Segment Start: Stored data

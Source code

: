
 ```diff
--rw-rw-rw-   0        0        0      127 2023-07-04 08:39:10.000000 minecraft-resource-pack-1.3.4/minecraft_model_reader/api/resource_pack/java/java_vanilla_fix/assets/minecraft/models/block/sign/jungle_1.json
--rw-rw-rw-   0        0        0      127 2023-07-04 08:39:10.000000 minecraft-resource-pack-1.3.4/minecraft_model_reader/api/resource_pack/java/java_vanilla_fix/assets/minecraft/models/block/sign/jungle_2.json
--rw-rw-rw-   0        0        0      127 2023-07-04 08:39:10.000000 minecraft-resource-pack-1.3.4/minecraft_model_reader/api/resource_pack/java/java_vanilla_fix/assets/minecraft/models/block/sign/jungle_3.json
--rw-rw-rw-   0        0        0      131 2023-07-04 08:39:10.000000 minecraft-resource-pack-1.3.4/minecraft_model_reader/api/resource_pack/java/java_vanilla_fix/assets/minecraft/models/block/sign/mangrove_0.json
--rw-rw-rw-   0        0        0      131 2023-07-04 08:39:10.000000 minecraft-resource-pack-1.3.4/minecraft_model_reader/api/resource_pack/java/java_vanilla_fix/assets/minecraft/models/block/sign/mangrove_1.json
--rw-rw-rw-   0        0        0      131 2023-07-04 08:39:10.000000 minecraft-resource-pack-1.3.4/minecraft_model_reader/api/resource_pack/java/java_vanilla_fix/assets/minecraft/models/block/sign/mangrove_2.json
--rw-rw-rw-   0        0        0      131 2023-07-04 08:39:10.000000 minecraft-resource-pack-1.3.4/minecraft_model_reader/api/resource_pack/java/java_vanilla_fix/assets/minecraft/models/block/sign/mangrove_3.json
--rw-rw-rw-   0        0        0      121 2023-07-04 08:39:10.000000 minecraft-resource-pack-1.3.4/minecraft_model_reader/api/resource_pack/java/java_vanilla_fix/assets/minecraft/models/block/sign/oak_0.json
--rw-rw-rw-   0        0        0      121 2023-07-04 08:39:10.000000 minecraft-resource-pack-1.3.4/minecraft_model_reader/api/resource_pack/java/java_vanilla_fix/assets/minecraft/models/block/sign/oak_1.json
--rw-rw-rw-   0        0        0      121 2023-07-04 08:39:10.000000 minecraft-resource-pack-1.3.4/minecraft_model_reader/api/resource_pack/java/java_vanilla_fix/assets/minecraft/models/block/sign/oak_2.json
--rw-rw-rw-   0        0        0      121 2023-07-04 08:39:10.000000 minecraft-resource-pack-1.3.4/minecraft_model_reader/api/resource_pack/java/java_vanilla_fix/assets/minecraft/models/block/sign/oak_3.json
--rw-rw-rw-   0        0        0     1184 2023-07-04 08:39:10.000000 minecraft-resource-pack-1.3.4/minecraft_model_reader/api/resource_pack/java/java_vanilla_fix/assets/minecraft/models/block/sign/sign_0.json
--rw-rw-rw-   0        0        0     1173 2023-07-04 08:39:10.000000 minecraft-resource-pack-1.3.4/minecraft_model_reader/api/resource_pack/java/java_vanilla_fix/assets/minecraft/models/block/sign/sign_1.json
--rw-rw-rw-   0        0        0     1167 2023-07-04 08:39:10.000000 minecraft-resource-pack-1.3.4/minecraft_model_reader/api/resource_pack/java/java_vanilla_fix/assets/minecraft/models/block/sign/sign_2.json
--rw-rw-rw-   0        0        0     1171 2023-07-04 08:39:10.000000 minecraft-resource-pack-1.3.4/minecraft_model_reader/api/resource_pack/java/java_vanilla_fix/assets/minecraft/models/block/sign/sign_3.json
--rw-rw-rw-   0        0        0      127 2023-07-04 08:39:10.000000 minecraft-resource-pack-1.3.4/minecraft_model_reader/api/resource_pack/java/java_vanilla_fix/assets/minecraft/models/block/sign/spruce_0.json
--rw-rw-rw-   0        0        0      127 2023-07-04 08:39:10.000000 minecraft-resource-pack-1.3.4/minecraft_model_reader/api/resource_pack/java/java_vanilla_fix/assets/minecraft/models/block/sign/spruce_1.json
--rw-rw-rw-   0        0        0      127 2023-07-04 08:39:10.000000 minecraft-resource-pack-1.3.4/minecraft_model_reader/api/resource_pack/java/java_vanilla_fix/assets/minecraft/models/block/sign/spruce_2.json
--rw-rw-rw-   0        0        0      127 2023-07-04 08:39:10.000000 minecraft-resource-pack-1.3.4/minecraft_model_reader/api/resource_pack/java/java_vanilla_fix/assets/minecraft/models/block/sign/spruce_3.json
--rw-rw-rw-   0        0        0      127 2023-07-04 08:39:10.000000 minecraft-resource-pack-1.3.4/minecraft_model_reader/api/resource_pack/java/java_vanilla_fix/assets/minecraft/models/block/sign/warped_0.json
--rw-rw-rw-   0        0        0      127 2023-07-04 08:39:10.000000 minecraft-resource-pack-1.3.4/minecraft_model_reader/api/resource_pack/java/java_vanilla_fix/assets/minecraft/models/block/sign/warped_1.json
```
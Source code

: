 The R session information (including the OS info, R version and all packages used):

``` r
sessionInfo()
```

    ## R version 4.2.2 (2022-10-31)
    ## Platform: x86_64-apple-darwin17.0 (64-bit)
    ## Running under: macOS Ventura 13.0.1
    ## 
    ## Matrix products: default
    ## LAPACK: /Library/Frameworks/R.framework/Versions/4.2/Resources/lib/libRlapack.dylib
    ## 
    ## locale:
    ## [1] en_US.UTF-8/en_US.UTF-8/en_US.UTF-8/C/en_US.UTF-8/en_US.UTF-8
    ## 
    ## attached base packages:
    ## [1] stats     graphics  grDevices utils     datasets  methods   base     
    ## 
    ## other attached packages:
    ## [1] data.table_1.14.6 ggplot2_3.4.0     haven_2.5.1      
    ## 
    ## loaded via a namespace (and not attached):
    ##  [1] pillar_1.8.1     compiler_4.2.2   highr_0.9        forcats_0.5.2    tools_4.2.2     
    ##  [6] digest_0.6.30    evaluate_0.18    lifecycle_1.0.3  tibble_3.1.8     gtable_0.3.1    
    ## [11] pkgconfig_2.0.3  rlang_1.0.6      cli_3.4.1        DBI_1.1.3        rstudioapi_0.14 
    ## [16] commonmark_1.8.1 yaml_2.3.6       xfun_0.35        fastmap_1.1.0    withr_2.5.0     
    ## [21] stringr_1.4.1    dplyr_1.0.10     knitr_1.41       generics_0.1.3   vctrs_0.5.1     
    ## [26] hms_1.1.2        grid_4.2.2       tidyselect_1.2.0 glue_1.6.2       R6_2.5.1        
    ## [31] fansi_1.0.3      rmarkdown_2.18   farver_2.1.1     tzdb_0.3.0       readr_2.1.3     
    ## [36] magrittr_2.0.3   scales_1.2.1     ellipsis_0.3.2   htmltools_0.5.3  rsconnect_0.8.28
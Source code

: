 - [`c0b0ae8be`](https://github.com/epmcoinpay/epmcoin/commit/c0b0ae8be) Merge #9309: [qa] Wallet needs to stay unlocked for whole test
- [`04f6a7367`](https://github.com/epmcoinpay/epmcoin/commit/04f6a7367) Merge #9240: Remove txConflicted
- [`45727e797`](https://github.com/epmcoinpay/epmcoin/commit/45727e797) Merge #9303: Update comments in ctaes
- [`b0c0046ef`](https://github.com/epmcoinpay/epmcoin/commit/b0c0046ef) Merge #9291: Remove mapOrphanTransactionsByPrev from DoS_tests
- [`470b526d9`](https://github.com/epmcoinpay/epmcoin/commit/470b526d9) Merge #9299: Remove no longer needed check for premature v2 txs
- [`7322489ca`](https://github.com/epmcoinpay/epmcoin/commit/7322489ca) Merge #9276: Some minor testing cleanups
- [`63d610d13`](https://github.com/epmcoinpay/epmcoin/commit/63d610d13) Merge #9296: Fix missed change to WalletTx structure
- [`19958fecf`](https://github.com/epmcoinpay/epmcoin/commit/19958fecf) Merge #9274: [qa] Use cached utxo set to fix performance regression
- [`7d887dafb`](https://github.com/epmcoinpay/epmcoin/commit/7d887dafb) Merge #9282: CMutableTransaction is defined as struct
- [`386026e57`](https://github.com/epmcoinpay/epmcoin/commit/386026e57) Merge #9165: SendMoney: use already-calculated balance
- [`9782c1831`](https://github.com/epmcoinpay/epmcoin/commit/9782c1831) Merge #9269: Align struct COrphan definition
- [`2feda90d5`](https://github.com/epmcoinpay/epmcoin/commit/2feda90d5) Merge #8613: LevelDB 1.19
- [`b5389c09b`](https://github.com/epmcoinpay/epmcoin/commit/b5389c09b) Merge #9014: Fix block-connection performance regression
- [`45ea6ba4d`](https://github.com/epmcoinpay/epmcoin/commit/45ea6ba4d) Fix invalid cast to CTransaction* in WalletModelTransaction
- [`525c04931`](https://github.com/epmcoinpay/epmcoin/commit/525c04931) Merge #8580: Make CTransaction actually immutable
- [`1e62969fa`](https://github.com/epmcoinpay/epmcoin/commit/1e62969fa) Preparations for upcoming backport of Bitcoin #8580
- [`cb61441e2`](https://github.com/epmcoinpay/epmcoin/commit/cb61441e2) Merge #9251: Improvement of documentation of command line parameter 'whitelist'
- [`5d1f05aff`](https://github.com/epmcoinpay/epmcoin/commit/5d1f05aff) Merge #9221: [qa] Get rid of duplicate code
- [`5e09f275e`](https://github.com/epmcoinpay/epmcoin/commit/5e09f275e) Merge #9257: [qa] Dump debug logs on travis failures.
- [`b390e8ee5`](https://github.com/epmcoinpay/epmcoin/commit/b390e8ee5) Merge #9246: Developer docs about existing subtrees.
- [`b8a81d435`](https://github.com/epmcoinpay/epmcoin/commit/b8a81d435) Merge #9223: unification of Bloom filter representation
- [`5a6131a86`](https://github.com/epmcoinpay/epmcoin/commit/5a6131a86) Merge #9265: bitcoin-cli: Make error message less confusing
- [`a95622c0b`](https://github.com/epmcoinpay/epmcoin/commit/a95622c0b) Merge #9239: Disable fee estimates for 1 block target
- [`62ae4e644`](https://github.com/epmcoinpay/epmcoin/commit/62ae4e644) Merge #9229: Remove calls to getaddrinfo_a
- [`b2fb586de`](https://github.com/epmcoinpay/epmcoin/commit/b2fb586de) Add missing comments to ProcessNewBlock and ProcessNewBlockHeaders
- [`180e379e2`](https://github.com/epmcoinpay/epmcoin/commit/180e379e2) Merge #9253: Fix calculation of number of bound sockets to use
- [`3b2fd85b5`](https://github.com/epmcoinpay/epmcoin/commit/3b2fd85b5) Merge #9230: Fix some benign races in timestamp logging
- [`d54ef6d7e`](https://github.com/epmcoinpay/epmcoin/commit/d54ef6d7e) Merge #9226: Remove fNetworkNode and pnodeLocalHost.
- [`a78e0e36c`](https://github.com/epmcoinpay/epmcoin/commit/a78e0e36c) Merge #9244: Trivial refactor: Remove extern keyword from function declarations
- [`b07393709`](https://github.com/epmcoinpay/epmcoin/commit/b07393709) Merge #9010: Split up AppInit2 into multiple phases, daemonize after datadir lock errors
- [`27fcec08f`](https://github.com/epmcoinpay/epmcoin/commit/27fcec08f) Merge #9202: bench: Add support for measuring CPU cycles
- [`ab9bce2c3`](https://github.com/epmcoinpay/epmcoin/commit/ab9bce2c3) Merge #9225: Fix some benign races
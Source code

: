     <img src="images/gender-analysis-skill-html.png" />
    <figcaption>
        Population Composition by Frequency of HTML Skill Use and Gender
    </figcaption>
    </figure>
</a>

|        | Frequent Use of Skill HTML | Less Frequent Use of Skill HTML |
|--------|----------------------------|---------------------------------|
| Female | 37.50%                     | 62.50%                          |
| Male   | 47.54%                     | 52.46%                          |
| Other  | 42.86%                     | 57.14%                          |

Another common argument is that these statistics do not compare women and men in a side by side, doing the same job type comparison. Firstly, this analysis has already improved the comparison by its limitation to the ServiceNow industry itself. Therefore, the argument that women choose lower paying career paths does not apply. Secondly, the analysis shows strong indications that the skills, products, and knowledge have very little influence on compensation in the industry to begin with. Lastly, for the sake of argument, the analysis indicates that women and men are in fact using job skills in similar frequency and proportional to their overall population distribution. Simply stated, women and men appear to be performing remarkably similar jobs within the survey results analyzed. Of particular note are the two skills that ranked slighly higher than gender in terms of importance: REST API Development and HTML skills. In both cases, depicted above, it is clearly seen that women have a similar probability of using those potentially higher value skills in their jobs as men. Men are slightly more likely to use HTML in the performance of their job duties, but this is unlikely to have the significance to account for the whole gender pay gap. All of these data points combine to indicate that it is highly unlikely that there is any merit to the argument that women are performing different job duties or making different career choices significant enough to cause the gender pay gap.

Segment End: Stored data

How to complete this task: Across the entries, work out how many lines hold the word "from". Reply with that number only.

Answer box: 2